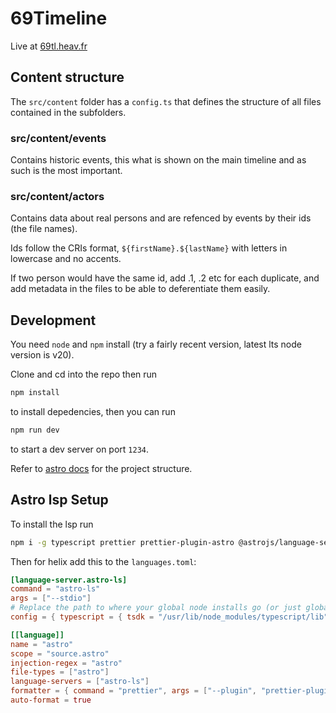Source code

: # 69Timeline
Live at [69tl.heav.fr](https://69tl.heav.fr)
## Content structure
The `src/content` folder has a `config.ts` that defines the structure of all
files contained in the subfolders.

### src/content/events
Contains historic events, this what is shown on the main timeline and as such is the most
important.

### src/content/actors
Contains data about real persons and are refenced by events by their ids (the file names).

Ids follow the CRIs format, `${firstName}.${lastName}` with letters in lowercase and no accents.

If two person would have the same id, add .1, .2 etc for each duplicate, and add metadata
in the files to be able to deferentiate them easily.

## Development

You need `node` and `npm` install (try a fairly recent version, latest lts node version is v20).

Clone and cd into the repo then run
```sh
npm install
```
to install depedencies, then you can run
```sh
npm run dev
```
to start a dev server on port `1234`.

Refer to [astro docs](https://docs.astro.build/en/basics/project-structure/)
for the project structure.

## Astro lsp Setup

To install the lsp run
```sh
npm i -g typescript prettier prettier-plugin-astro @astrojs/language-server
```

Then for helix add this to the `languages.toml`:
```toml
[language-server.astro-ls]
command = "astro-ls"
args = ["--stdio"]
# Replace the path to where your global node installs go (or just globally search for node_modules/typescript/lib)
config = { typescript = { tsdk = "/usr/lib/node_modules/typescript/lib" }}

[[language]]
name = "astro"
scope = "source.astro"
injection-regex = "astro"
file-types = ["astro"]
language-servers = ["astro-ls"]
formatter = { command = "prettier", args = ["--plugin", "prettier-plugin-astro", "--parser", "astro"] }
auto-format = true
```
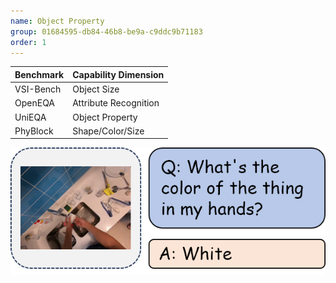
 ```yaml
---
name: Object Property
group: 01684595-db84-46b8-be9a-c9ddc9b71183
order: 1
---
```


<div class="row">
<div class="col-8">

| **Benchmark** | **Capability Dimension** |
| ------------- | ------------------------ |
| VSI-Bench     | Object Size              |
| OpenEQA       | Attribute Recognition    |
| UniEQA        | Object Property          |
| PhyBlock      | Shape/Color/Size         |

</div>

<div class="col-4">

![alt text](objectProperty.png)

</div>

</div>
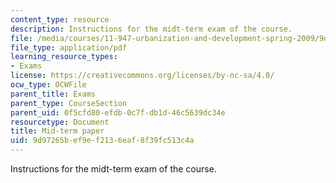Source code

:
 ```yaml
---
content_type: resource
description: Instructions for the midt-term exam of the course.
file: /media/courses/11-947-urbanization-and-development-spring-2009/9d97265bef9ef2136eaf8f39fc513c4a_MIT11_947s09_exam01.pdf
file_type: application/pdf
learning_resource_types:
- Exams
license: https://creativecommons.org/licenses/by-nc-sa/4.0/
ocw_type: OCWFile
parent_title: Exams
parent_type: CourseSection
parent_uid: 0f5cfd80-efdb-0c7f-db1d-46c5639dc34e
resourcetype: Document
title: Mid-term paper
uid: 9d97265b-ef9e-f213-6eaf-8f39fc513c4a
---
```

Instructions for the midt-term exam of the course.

++++++++++++++++++++

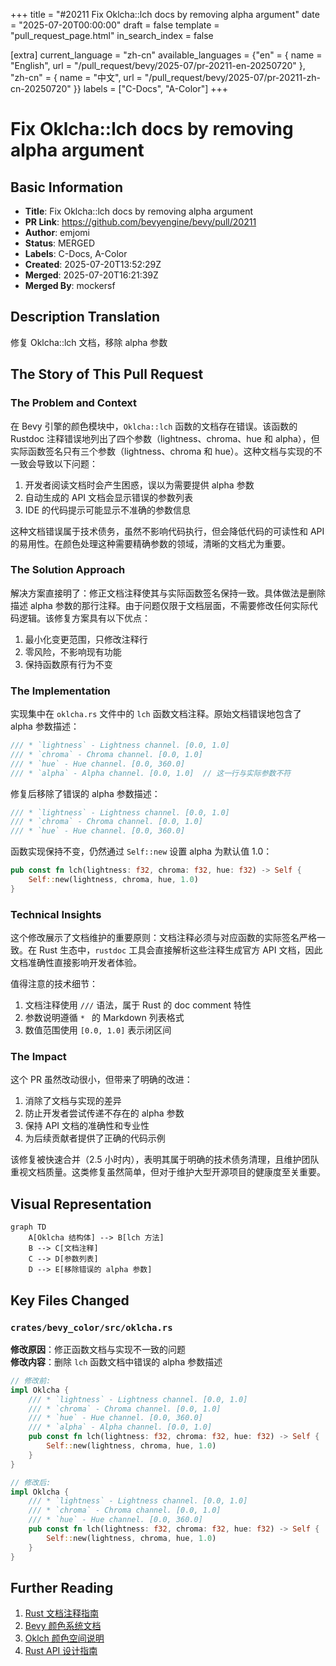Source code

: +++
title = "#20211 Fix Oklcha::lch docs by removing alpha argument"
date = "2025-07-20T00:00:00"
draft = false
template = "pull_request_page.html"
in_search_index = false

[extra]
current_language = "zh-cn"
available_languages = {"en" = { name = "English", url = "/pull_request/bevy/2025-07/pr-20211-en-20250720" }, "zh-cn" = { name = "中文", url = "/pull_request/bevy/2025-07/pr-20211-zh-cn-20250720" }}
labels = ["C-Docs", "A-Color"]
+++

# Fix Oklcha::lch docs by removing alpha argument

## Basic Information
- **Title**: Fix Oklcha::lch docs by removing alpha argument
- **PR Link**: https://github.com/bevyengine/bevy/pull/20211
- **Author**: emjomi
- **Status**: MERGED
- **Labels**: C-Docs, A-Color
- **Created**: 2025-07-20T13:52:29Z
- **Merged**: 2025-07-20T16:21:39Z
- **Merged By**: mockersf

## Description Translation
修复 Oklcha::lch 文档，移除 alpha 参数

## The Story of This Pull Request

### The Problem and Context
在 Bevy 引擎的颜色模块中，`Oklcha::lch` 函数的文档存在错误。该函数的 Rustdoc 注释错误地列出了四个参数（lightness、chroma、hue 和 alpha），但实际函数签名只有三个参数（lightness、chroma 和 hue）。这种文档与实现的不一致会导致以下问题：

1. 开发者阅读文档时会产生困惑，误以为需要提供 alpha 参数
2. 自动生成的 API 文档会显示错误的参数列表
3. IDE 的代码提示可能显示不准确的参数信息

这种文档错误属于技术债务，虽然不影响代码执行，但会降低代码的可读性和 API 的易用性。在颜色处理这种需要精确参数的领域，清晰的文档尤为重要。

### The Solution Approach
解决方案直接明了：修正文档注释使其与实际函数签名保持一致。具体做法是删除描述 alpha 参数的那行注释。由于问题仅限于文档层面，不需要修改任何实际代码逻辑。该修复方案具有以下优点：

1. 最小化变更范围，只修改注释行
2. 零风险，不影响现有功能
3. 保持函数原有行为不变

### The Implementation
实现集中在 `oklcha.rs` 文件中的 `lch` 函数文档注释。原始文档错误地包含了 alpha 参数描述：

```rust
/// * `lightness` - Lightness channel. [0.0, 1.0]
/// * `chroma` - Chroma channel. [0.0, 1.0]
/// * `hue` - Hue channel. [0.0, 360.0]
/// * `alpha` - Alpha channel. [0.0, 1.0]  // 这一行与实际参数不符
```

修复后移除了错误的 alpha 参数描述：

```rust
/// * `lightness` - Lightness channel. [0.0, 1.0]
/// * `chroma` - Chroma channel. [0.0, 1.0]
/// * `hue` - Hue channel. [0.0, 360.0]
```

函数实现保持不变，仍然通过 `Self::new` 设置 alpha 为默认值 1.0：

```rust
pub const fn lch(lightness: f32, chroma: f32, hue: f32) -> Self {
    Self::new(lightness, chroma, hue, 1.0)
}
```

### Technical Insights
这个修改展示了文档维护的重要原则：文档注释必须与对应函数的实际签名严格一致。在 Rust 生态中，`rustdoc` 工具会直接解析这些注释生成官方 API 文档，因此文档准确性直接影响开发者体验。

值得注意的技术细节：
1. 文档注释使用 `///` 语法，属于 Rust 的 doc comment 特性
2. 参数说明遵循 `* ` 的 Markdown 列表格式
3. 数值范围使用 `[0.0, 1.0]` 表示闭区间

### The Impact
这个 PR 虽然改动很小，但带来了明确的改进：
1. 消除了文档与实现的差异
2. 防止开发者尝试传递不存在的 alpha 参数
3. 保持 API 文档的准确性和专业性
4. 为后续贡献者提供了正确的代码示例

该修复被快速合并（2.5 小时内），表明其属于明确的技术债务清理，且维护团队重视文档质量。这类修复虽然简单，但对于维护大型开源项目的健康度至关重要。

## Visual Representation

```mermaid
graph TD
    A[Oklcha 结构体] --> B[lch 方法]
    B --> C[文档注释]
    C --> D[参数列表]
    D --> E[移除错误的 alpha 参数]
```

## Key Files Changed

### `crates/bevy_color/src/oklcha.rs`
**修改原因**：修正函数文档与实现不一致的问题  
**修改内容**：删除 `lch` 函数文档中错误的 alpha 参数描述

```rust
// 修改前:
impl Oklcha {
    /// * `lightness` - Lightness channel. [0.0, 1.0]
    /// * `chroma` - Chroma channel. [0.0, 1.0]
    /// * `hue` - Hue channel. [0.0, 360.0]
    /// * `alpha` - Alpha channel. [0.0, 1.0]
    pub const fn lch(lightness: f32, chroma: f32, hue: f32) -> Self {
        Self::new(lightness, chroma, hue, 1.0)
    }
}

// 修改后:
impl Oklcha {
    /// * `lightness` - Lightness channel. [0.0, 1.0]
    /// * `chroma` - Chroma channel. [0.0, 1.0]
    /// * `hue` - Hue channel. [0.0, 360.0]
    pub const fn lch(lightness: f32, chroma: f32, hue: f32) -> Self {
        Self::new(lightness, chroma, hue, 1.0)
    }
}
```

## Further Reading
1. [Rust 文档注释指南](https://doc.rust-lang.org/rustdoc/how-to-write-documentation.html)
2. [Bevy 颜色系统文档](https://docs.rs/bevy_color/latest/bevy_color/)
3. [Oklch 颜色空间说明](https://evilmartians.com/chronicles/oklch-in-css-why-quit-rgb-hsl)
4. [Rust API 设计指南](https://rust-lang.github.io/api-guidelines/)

++++++++++++++++++++

* Exercise directions: From the records above, show each line that contains the word "github".

* Output for this exercise:
- **PR Link**: https://github.com/bevyengine/bevy/pull/20211
4. [Rust API 设计指南](https://rust-lang.github.io/api-guidelines/)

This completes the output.